Welcome to MTV, Bob Dylan! With your Miami Vice jacket and t-shirt combination you should fit right in!
Music videos had had a long history before MTV was launched in August 1981, but Bob Dylan avoided them until 1984. With the release of “Jokerman” as a single from Infidels, Dylan produced his first (or second – depending on what was up with that weird footage of “Someone’s Got a Hold of My Heart”). It is, by today’s standards, a very strange relic.
I will admit, at first I had trouble finding this video. I kept seeing it on YouTube and elsewhere and I actually assumed that this was a fan-made video, or what on YouTube tend to get called “lyrics videos”, in which a fan uses iMovie to type the lyrics of a song onto a bunch of photos culled from Google Images. That is precisely what this video looks like at the start, and then, at the chorus, we get Dylan badly lip-syncing.

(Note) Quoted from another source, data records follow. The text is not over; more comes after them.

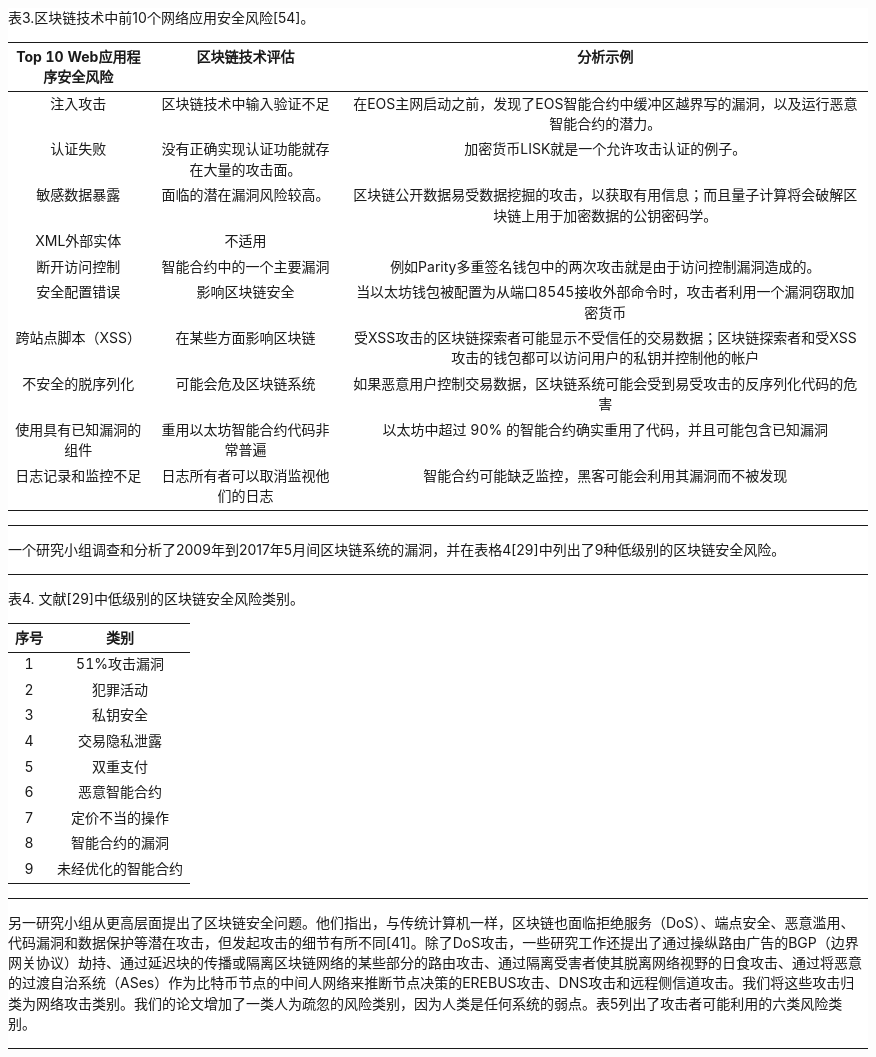 表3.区块链技术中前10个网络应用安全风险[54]。

|  Top 10 Web应用程序安全风险  | 区块链技术评估 |  分析示例  |
|:------:|:------:|:------:|
|  注入攻击  |  区块链技术中输入验证不足  |  在EOS主网启动之前，发现了EOS智能合约中缓冲区越界写的漏洞，以及运行恶意智能合约的潜力。  | 
|  认证失败  |  没有正确实现认证功能就存在大量的攻击面。  |  加密货币LISK就是一个允许攻击认证的例子。  |
|  敏感数据暴露  |  面临的潜在漏洞风险较高。  |  区块链公开数据易受数据挖掘的攻击，以获取有用信息；而且量子计算将会破解区块链上用于加密数据的公钥密码学。  | 
|  XML外部实体  |  不适用  |   |
|  断开访问控制  |  智能合约中的一个主要漏洞  |  例如Parity多重签名钱包中的两次攻击就是由于访问控制漏洞造成的。  |
|  安全配置错误  |  影响区块链安全  |  当以太坊钱包被配置为从端口8545接收外部命令时，攻击者利用一个漏洞窃取加密货币  |
|  跨站点脚本（XSS）  |   在某些方面影响区块链  |  受XSS攻击的区块链探索者可能显示不受信任的交易数据；区块链探索者和受XSS攻击的钱包都可以访问用户的私钥并控制他的帐户  |
|  不安全的脱序列化  |  可能会危及区块链系统  |  如果恶意用户控制交易数据，区块链系统可能会受到易受攻击的反序列化代码的危害  |
|  使用具有已知漏洞的组件  |  重用以太坊智能合约代码非常普遍  |  以太坊中超过 90% 的智能合约确实重用了代码，并且可能包含已知漏洞  |
|  日志记录和监控不足  |  日志所有者可以取消监视他们的日志  |  智能合约可能缺乏监控，黑客可能会利用其漏洞而不被发现  |

---

一个研究小组调查和分析了2009年到2017年5月间区块链系统的漏洞，并在表格4[29]中列出了9种低级别的区块链安全风险。

---
表4. 文献[29]中低级别的区块链安全风险类别。

|  序号  |  类别  | 
|:-----:|:-----:|
|  1  |  51%攻击漏洞  |
|  2  |  犯罪活动  | 
|  3  |  私钥安全  | 
|  4  |  交易隐私泄露  |  
|  5  |  双重支付  |  
|  6  |  恶意智能合约   |  
|  7  |  定价不当的操作  |  
|  8  |  智能合约的漏洞   |  
|  9  |  未经优化的智能合约   |  


---

另一研究小组从更高层面提出了区块链安全问题。他们指出，与传统计算机一样，区块链也面临拒绝服务（DoS）、端点安全、恶意滥用、代码漏洞和数据保护等潜在攻击，但发起攻击的细节有所不同[41]。除了DoS攻击，一些研究工作还提出了通过操纵路由广告的BGP（边界网关协议）劫持、通过延迟块的传播或隔离区块链网络的某些部分的路由攻击、通过隔离受害者使其脱离网络视野的日食攻击、通过将恶意的过渡自治系统（ASes）作为比特币节点的中间人网络来推断节点决策的EREBUS攻击、DNS攻击和远程侧信道攻击。我们将这些攻击归类为网络攻击类别。我们的论文增加了一类人为疏忽的风险类别，因为人类是任何系统的弱点。表5列出了攻击者可能利用的六类风险类别。

---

Even a couple of minutes into it I wasn’t certain that this was the actual video (I did recall the Miami Vice jacket, but not the rest). Rebecca assured me that this was exactly how bad this video was thirty years ago.

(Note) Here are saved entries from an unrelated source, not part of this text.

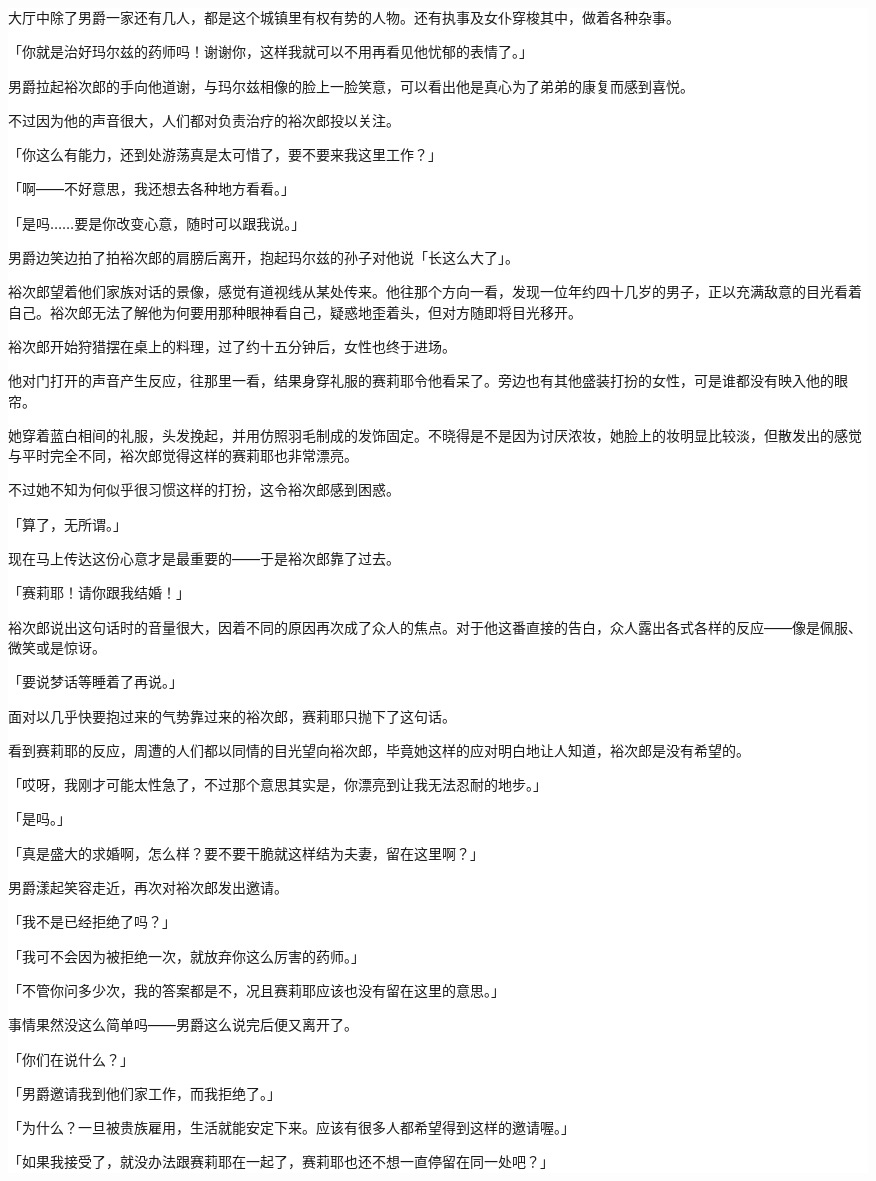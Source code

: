 大厅中除了男爵一家还有几人，都是这个城镇里有权有势的人物。还有执事及女仆穿梭其中，做着各种杂事。

「你就是治好玛尔兹的药师吗！谢谢你，这样我就可以不用再看见他忧郁的表情了。」

男爵拉起裕次郎的手向他道谢，与玛尔兹相像的脸上一脸笑意，可以看出他是真心为了弟弟的康复而感到喜悦。

不过因为他的声音很大，人们都对负责治疗的裕次郎投以关注。

「你这么有能力，还到处游荡真是太可惜了，要不要来我这里工作？」

「啊——不好意思，我还想去各种地方看看。」

「是吗……要是你改变心意，随时可以跟我说。」

男爵边笑边拍了拍裕次郎的肩膀后离开，抱起玛尔兹的孙子对他说「长这么大了」。

裕次郎望着他们家族对话的景像，感觉有道视线从某处传来。他往那个方向一看，发现一位年约四十几岁的男子，正以充满敌意的目光看着自己。裕次郎无法了解他为何要用那种眼神看自己，疑惑地歪着头，但对方随即将目光移开。

裕次郎开始狩猎摆在桌上的料理，过了约十五分钟后，女性也终于进场。

他对门打开的声音产生反应，往那里一看，结果身穿礼服的赛莉耶令他看呆了。旁边也有其他盛装打扮的女性，可是谁都没有映入他的眼帘。

她穿着蓝白相间的礼服，头发挽起，并用仿照羽毛制成的发饰固定。不晓得是不是因为讨厌浓妆，她脸上的妆明显比较淡，但散发出的感觉与平时完全不同，裕次郎觉得这样的赛莉耶也非常漂亮。

不过她不知为何似乎很习惯这样的打扮，这令裕次郎感到困惑。

「算了，无所谓。」

现在马上传达这份心意才是最重要的——于是裕次郎靠了过去。

「赛莉耶！请你跟我结婚！」

裕次郎说出这句话时的音量很大，因着不同的原因再次成了众人的焦点。对于他这番直接的告白，众人露出各式各样的反应——像是佩服、微笑或是惊讶。

「要说梦话等睡着了再说。」

面对以几乎快要抱过来的气势靠过来的裕次郎，赛莉耶只抛下了这句话。

看到赛莉耶的反应，周遭的人们都以同情的目光望向裕次郎，毕竟她这样的应对明白地让人知道，裕次郎是没有希望的。

「哎呀，我刚才可能太性急了，不过那个意思其实是，你漂亮到让我无法忍耐的地步。」

「是吗。」

「真是盛大的求婚啊，怎么样？要不要干脆就这样结为夫妻，留在这里啊？」

男爵漾起笑容走近，再次对裕次郎发出邀请。

「我不是已经拒绝了吗？」

「我可不会因为被拒绝一次，就放弃你这么厉害的药师。」

「不管你问多少次，我的答案都是不，况且赛莉耶应该也没有留在这里的意思。」

事情果然没这么简单吗——男爵这么说完后便又离开了。

「你们在说什么？」

「男爵邀请我到他们家工作，而我拒绝了。」

「为什么？一旦被贵族雇用，生活就能安定下来。应该有很多人都希望得到这样的邀请喔。」

「如果我接受了，就没办法跟赛莉耶在一起了，赛莉耶也还不想一直停留在同一处吧？」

For the most part, it is a collection of still images of classical statues and modernist paintings, with some low-grade animation thrown in. That animation, straight out of Monty Python, looks less sophisticated than the stuff my eight year old can do on an iPhone app now, but that’s a product of the times. The Ken Burns effect on the still images is annoying too.
The most interesting thing about the video is the selection of images, including a series of photos of Dylan aging from his twenties to his forties as he sings “Shedding off one more layer of skin”. The video sort of self-consciously plays him as a grand old man who’s no longer totally with it by reminding us of “better” versions of Bob from the past. Otherwise it has some odd moments, probably the strangest of which is the inclusion of a photo of Hitler (“you’re a dream twister”, that’s a little on the nose) and one of Ronald Reagan with his fingers in his ears (from the White House News Photographers Dinner in May 1983). The subtle indictment of Reagan here may play havoc with my charge that he’s a Reagan Democrat, though I suppose it’s simple enough to share someone’s politics while discounting the man himself.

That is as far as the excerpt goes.